Proper Way To Budget

Know Your Income

Knowing your income is an essential first step to setting a budget. This includes the amount you earn at your job, plus any investment dividends or rental income.

You should also include any other regular sources of income, such as commissions or sporadic freelance work. Be sure to track your net income, or your take-home pay after taxes and employer-provided programs like retirement.

Know Expenses

Before you get into the details of tracking and setting a budget, it’s important to know what your expenses are. This can be done by looking at your bank statements, credit card bills or even just your monthly income statement.

Fixed expenses tend to be the more recurring bills, such as mortgage or rent payments, utility and car payments. Variable costs, on the other hand, can vary from month to month, such as dining out or your gym membership.

Know Your Goals

Once you know your income and expenses, you can start to plan a budget that will help you meet your financial goals. Whether you want to pay off debt faster or save more for retirement, having a budget will give you clarity and a sense of purpose about your spending and saving.

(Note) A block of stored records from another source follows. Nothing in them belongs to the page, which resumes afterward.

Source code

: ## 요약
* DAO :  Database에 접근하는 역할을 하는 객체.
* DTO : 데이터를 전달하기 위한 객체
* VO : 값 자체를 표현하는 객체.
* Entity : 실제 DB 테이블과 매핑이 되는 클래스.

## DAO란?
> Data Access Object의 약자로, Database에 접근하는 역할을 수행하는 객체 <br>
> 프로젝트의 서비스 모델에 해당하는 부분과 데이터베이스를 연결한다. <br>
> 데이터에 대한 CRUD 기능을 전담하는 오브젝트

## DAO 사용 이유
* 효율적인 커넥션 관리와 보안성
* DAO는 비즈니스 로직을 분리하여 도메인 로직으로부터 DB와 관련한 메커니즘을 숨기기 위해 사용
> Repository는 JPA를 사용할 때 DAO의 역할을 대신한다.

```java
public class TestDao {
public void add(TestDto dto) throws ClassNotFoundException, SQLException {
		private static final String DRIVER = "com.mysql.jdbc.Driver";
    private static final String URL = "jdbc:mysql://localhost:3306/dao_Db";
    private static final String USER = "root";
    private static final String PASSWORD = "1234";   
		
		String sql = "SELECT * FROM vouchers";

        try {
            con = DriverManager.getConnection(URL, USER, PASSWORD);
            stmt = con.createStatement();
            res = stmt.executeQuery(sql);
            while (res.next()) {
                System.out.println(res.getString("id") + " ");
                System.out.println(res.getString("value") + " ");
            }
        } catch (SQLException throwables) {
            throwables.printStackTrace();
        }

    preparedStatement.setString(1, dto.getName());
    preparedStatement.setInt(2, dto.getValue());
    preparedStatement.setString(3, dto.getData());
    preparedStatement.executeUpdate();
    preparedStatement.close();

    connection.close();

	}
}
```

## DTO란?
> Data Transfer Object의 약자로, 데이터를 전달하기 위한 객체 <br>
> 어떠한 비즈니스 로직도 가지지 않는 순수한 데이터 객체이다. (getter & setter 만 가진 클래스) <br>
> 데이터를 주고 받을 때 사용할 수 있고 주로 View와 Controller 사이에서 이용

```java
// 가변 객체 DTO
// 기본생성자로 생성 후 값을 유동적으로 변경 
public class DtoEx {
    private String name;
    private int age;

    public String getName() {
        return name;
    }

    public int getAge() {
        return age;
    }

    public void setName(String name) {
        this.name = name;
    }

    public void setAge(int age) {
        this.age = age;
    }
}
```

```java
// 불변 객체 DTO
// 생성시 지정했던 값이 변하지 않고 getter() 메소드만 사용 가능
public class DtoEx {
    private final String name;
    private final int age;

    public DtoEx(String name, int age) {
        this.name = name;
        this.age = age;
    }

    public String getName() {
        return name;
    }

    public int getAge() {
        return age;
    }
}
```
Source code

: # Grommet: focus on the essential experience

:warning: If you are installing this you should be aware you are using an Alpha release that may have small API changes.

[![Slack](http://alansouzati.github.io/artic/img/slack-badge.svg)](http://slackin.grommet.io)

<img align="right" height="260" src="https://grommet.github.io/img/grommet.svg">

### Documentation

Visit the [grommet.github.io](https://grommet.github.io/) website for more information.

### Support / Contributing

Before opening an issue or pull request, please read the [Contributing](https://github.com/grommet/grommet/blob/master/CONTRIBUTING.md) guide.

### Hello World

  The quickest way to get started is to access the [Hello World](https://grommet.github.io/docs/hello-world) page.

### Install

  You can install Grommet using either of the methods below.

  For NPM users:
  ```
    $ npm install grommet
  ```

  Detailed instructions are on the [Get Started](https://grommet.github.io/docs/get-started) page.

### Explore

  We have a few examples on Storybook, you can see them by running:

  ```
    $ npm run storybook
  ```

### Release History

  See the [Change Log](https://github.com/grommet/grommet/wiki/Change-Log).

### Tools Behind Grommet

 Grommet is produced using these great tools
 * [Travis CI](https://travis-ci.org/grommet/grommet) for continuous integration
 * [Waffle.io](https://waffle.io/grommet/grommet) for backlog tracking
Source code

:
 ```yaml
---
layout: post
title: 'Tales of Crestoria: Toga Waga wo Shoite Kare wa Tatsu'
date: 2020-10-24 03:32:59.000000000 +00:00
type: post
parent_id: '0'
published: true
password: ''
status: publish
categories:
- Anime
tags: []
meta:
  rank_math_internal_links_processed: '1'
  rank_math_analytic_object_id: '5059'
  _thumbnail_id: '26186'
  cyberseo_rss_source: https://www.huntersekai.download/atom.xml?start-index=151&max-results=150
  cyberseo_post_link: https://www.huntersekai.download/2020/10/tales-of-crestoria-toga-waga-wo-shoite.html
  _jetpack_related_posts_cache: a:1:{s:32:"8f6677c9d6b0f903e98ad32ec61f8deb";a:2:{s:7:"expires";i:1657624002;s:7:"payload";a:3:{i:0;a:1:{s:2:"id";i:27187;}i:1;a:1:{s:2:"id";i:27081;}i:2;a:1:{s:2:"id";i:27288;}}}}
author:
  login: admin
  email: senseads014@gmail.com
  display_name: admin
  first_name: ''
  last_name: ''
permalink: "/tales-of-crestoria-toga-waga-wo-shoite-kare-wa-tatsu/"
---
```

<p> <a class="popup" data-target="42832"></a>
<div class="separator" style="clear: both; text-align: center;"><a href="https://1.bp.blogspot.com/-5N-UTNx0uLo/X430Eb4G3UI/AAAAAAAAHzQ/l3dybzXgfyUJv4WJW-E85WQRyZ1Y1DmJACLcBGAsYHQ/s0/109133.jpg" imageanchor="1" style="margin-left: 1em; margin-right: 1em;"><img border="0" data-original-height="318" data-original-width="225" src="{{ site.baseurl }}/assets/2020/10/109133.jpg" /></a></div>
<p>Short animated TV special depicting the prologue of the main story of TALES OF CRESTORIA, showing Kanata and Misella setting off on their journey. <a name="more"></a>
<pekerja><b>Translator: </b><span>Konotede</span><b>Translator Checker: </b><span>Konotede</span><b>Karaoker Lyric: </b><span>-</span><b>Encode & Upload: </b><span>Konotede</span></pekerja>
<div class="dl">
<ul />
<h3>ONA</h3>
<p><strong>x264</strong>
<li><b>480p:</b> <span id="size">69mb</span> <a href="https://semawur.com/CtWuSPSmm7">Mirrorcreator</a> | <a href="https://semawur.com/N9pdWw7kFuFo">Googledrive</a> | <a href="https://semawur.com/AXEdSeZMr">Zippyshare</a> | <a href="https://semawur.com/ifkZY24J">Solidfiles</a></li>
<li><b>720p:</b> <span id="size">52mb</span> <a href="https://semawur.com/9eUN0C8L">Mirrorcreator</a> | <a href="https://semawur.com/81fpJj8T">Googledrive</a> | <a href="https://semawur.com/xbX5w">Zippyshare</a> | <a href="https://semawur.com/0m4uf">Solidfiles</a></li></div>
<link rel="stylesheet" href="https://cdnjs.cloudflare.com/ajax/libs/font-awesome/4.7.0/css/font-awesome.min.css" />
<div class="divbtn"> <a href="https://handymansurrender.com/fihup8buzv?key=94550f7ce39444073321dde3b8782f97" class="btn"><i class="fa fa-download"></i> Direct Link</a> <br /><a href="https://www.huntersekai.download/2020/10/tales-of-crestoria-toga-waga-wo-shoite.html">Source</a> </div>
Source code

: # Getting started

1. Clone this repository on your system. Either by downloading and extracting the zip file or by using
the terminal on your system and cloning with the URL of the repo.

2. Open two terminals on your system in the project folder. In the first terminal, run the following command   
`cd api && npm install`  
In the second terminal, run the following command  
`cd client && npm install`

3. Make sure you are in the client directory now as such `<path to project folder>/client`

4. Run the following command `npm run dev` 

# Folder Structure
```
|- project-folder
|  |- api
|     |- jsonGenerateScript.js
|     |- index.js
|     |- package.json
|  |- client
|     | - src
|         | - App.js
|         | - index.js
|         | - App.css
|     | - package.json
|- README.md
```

First, make a list of your fixed expenses: regular monthly bills such as rent or mortgage payments and car insurance. Next, identify variable expenses that change from month to month, such as groceries and entertainment.


Proper budgeting can help you save for a car, a home or other important goals. It can also help you avoid overspending and live within your means.

Before you can properly budget, you must first identify and categorize your expenses. Start by listing your fixed expenses–the bills you pay on a monthly basis, such as rent or mortgage, insurance and gas for your vehicle.

Next, list your variable expenses–the things you buy that vary in cost from month to month. Examples include groceries, eating out and entertainment.